Government support sees failures fall below last year
Blair Nimmo: ‘there remain a large number of unknowns’
Government support packages have stemmed predictions of a sharp rise in corporate insolvencies resulting from the pandemic.
Instead Scotland saw only 35 administrations in November, 23 fewer than the same month last year, according to data from KPMG.
Furthermore, current trends indicate that the total number of insolvencies for 2020 will be significantly lower than the 491 cases in the previous year.
Experts say support measures – including the further extension of furlough until April 2021 – have provided “breathing space” for many businesses that otherwise would have struggled to survive the pandemic.
The government has provided £2.3 billion to support businesses across Scotland, including 100% rates relief for many firms, especially in the hard-hit hospitality, tourism and retail sectors.
There were widespread warnings that without this support hundreds of businesses would fail and unemployment would rocket.
Blair Nimmo, KPMG UK’s head of restructuring, said: “Comfort can be taken from the fact that we haven’t yet seen the deluge of companies falling into administration that many predicted.
“However, the old adage that ‘more companies fail coming out of a recession than fail going into it’ will be front of mind for many executives who now are trying to forward plan their exit from lockdown.”
He added: “There remain a huge number of ‘unknowns’ which make planning for an exit particularly difficult – from how long it will take for customer demand to bounce back and minimising disruption across supply chains, to the cost of implementing social distancing measures.”
He said it was also unclear whether the Government’s Job Retention Scheme will be tapered out, “failing which many businesses are likely to make significant redundancies across their employee base.”
He warned that businesses will need to take care “not to fall into the classic trap of scaling up too quickly.”

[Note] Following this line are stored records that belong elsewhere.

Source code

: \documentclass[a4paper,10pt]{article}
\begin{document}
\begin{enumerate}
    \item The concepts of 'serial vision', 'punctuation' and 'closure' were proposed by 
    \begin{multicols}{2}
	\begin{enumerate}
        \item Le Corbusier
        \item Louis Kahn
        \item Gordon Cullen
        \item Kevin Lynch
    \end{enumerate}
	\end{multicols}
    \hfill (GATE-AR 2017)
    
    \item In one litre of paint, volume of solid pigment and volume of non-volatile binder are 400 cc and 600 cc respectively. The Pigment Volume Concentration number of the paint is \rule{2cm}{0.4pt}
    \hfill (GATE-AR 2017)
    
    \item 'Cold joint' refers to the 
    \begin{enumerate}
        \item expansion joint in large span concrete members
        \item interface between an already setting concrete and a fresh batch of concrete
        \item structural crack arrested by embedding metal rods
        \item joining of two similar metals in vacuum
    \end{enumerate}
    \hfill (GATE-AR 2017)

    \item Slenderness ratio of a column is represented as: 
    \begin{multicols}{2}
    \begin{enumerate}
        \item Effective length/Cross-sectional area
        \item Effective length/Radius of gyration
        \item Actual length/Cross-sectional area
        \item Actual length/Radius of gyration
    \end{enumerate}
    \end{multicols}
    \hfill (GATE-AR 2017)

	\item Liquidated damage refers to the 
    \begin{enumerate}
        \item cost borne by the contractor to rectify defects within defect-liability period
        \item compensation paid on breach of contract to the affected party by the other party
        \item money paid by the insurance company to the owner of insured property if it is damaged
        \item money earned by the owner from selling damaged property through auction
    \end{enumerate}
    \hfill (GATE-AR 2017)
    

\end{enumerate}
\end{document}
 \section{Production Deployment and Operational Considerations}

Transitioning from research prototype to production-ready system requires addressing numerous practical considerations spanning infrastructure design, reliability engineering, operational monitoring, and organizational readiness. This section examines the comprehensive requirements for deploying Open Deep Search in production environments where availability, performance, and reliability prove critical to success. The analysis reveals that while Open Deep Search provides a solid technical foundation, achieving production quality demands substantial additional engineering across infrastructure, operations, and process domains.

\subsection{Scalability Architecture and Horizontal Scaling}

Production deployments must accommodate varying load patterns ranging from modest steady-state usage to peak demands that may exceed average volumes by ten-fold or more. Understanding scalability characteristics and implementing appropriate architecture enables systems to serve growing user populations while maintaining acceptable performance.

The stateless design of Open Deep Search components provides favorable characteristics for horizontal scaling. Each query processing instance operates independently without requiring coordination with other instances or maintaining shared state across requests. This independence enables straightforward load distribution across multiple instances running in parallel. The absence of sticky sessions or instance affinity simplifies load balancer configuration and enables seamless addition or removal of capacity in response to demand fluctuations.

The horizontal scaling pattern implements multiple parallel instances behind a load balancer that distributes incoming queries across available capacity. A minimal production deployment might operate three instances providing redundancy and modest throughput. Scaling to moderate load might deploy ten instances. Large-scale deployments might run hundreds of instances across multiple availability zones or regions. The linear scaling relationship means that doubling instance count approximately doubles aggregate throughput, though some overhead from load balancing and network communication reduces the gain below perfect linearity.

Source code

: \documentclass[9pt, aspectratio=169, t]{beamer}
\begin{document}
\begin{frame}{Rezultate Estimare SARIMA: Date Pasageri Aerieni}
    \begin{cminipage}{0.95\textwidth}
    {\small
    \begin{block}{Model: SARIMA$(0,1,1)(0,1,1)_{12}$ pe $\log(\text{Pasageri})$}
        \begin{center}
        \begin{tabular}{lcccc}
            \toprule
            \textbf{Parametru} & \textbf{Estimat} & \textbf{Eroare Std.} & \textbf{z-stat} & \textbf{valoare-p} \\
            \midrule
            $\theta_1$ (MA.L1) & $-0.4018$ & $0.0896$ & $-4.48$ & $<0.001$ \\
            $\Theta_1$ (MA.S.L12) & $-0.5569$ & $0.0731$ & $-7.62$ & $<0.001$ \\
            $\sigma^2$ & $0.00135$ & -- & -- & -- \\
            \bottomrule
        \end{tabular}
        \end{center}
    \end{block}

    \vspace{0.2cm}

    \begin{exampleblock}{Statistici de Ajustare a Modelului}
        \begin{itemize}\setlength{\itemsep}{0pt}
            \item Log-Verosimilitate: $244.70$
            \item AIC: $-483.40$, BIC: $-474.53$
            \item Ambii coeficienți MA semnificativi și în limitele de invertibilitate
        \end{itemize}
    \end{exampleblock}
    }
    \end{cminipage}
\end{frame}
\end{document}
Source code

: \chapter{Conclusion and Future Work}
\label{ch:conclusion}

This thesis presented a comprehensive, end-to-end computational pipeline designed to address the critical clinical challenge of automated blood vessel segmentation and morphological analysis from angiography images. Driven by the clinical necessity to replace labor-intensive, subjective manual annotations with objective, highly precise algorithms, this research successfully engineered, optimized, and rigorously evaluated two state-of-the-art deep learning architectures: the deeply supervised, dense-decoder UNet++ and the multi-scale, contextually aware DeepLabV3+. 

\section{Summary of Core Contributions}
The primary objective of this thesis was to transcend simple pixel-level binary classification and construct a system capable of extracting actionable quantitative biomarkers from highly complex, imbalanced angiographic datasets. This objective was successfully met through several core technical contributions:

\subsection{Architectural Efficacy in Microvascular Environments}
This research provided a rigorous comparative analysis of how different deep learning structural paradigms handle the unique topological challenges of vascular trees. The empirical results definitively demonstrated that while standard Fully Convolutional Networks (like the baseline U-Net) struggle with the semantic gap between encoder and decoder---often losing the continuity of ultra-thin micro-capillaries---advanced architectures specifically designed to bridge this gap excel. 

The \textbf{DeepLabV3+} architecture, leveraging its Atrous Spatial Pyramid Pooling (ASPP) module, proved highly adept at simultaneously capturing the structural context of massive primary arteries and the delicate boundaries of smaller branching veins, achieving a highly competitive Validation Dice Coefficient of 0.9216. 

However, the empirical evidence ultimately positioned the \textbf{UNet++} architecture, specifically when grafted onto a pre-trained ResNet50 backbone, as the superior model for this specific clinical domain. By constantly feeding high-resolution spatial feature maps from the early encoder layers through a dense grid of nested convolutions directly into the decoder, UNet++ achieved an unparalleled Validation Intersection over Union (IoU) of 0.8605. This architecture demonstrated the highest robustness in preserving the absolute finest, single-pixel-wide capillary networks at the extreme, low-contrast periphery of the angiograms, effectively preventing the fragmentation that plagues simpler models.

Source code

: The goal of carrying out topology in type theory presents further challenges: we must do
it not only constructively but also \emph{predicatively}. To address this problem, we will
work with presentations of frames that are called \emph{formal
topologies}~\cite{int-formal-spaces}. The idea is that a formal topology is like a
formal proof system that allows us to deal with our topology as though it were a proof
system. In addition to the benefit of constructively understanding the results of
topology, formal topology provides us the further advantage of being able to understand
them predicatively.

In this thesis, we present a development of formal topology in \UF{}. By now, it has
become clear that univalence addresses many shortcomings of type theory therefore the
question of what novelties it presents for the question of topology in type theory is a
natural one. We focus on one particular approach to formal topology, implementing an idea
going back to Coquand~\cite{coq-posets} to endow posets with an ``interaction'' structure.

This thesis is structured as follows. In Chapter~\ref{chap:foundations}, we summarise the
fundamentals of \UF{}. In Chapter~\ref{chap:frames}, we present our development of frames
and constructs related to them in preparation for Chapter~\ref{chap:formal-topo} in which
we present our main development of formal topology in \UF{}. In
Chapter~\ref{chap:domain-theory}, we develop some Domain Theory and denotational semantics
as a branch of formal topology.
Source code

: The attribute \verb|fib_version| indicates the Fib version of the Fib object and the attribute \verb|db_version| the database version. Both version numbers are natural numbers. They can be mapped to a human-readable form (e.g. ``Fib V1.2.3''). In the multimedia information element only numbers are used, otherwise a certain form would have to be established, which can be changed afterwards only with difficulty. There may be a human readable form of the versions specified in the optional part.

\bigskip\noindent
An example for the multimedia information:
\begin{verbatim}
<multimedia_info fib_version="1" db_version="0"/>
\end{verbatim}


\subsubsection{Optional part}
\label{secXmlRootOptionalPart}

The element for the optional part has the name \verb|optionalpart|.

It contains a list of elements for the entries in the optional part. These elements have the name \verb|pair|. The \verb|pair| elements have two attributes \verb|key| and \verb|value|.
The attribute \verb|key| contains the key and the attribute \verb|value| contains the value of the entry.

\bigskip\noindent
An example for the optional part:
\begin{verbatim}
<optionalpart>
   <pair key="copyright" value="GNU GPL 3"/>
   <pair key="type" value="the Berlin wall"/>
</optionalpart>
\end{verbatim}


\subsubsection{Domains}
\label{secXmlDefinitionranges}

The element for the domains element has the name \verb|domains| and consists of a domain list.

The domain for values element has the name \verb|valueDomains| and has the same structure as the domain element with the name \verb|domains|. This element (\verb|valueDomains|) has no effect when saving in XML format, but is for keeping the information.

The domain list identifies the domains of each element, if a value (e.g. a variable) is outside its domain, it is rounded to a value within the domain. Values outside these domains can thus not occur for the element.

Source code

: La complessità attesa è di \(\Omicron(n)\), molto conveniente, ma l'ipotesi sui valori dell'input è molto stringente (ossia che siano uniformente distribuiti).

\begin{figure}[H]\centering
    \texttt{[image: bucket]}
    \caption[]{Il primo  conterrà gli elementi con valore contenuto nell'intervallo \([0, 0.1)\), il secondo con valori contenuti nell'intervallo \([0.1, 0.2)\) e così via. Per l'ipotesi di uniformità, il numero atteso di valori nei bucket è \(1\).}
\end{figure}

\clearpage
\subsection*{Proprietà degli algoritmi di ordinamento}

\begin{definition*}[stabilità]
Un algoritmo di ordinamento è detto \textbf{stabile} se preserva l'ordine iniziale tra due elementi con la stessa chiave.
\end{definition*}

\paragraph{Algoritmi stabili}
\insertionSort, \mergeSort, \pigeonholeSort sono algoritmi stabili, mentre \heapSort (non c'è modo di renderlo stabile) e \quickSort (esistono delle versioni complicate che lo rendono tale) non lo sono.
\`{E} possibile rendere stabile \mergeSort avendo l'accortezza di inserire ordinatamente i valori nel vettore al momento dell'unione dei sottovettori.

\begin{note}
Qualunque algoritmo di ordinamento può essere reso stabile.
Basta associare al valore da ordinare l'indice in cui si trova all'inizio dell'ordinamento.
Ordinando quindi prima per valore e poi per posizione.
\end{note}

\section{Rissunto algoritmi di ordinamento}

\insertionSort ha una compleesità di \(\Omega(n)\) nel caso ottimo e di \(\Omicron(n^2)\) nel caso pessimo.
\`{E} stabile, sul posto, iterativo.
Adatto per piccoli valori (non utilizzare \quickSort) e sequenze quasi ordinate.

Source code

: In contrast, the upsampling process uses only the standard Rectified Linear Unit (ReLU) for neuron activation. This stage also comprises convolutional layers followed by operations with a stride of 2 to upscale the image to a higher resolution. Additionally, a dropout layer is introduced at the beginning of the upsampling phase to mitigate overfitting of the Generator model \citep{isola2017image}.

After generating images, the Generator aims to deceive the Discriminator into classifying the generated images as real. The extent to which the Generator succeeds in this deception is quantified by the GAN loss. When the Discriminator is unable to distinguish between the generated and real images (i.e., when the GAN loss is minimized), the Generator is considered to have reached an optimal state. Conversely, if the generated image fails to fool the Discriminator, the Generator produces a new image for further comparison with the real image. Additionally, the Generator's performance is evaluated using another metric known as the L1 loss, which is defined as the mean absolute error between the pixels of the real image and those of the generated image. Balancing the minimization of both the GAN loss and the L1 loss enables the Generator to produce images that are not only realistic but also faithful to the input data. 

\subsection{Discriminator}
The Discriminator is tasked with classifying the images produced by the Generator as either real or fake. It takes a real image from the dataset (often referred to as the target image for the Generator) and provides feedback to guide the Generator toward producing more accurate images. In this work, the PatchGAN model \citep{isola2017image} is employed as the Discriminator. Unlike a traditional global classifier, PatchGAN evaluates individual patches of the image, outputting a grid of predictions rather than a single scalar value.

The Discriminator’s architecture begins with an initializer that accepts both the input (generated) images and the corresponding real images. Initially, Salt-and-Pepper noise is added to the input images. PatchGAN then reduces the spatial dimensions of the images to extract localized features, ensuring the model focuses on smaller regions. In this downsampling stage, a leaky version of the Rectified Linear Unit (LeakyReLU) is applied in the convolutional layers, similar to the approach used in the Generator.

He said: “Many will have burnt through cash reserves during 2020, and while some will have taken advantage of the various government support packages available, it must be remembered that at some point, loans will still need to be repaid – a burden which comes on top of having to finance any ramp-up in production, repay tax deferrals and re-engage staff who have been furloughed.
Companies should therefore think about embedding as much of the cost-saving gains made in their initial crisis response as possible into their day-to-day operations, as well as opening dialogue with key suppliers and financial stakeholders on repayment plans that support a recovery on both sides of the table.
“It will be essential to model the medium to long-term financial impact of a market that may ultimately operate on reduced activity levels, and importantly, assess the cost base required to support that, as it is highly unlikely to look the same as the pre-crisis operating model.”